Multi-dimensional Approximate Counting

The celebrated Morris counter uses $\log_2\log_2 n + O(\log_2 \sigma^{-1})$ bits to count up to $n$ with a relative error $\sigma$, where if $\hat{\lambda}$ is the estimate of the current count $\lambda$, then $\mathbb{E}|\hat{\lambda}-\lambda|^2 <\sigma^2\lambda^2$. A natural generalization is \emph{multi-dimensional} approximate counting. Let $d\geq 1$ be the dimension. The count vector $x\in \mathbb{N}^d$ is incremented entry-wisely over a stream of coordinates $(w_1,\ldots,w_n)\in [d]^n$, where upon receiving $w_k\in[d]$, $x_{w_k}\gets x_{w_k}+1$. A \emph{$d$-dimensional approximate counter} is required to count $d$ coordinates simultaneously and return an estimate $\hat{x}$ of the count vector $x$. Aden-Ali, Han, Nelson, and Yu \cite{aden2022amortized} showed that the trivial solution of using $d$ Morris counters that track $d$ coordinates separately is already optimal in space, \emph{if each entry only allows error relative to itself}, i.e., $\mathbb{E}|\hat{x}_j-x_j|^2<\sigma^2|x_j|^2$ for each $j\in [d]$. However, for another natural error metric -- the \emph{Euclidean mean squared error} $\mathbb{E} |\hat{x}-x|^2$ -- we show that using $d$ separate Morris counters is sub-optimal. In this work, we present a simple and optimal $d$-dimensional counter with Euclidean relative error $\sigma$, i.e., $\mathbb{E} |\hat{x}-x|^2 <\sigma^2|x|^2$ where $|x|=\sqrt{\sum_{j=1}^d x_j^2}$, with a matching lower bound. The upper and lower bounds are proved with ideas that are strikingly simple. The upper bound is constructed with a certain variable-length integer encoding and the lower bound is derived from a straightforward volumetric estimation of sphere covering.

翻译：著名的 Morris 计数器使用 $\log_2\log_2 n + O(\log_2 \sigma^{-1})$ 比特来计数至 $n$，其相对误差为 $\sigma$，其中若 $\hat{\lambda}$ 是当前计数 $\lambda$ 的估计值，则满足 $\mathbb{E}|\hat{\lambda}-\lambda|^2 <\sigma^2\lambda^2$。一个自然的推广是\emph{多维}近似计数。令 $d\geq 1$ 为维度。

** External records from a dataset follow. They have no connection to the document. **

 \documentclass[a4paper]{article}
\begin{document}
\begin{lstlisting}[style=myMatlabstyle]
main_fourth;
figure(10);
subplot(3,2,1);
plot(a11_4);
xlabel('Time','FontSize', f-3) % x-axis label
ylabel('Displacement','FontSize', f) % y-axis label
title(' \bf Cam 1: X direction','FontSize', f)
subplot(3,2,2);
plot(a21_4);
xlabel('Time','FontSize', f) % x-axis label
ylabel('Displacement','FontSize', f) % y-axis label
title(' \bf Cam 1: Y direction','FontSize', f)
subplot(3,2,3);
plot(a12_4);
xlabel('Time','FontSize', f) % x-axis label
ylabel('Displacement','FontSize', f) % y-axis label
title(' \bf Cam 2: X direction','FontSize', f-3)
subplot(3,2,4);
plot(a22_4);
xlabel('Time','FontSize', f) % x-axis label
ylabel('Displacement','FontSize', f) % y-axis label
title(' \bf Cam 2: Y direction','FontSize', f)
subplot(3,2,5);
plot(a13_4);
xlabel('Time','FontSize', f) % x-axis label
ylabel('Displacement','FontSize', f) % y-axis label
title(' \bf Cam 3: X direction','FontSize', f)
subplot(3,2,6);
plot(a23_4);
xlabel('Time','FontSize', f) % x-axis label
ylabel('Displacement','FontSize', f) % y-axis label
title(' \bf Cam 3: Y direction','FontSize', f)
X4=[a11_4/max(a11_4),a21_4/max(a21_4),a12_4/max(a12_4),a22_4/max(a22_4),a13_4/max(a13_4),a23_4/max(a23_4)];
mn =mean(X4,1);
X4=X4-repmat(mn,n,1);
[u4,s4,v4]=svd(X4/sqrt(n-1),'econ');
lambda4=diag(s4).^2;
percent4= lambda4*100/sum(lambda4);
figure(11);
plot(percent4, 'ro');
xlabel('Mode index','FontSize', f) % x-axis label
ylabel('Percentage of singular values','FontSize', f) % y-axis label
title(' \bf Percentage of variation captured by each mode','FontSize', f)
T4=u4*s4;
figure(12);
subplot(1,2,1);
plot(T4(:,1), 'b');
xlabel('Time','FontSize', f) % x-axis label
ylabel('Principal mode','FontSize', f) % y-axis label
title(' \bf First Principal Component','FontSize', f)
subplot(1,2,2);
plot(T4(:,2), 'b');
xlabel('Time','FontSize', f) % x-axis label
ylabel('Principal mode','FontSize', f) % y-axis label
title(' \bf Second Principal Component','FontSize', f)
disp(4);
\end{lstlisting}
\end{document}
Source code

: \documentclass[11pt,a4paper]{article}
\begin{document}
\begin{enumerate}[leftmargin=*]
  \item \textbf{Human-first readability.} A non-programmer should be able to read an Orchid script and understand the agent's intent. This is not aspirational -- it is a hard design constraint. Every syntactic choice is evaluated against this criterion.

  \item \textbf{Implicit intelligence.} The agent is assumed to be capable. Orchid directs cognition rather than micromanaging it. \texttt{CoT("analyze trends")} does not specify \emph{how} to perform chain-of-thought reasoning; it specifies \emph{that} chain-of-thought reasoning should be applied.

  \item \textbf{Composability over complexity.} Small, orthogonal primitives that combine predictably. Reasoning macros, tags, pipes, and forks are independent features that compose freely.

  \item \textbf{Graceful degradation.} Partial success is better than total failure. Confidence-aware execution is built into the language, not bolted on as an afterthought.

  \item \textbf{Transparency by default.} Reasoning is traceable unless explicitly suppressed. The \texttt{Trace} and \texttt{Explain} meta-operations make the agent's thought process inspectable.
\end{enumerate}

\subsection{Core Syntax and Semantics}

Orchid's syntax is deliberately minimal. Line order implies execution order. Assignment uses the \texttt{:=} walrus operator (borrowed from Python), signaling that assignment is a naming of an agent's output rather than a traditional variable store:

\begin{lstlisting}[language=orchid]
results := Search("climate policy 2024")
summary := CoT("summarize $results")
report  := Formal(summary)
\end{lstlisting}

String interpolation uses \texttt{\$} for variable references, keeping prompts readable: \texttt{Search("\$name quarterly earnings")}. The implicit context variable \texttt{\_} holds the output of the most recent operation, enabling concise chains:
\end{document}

计数向量 $x\in \mathbb{N}^d$ 在坐标流 $(w_1,\ldots,w_n)\in [d]^n$ 上按分量递增，即每当接收到 $w_k\in[d]$，执行 $x_{w_k}\gets x_{w_k}+1$。一个\emph{$d$维近似计数器}需要同时计数 $d$ 个坐标并返回计数向量 $x$ 的一个估计值 $\hat{x}$。Aden-Ali、Han、Nelson 和 Yu \cite{aden2022amortized} 证明，如果每个分量只允许相对于其自身的误差，即对于每个 $j\in [d]$ 满足 $\mathbb{E}|\hat{x}_j-x_j|^2<\sigma^2|x_j|^2$，那么使用 $d$ 个独立的 Morris 计数器分别追踪 $d$ 个坐标的平凡方案在空间上已经是最优的。然而，对于另一个自然的误差度量——\emph{欧几里得均方误差} $\mathbb{E} |\hat{x}-x|^2$——我们证明使用 $d$ 个独立的 Morris 计数器是次优的。在这项工作中，我们提出了一种简单且最优的 $d$ 维计数器，其欧几里得相对误差为 $\sigma$，即满足 $\mathbb{E} |\hat{x}-x|^2 <\sigma^2|x|^2$，其中 $|x|=\sqrt{\sum_{j=1}^d x_j^2}$，并给出了匹配的下界。上下界的证明思路异常简洁。上界通过一种特定的变长整数编码构造，下界则源于对球覆盖体积的直接估计。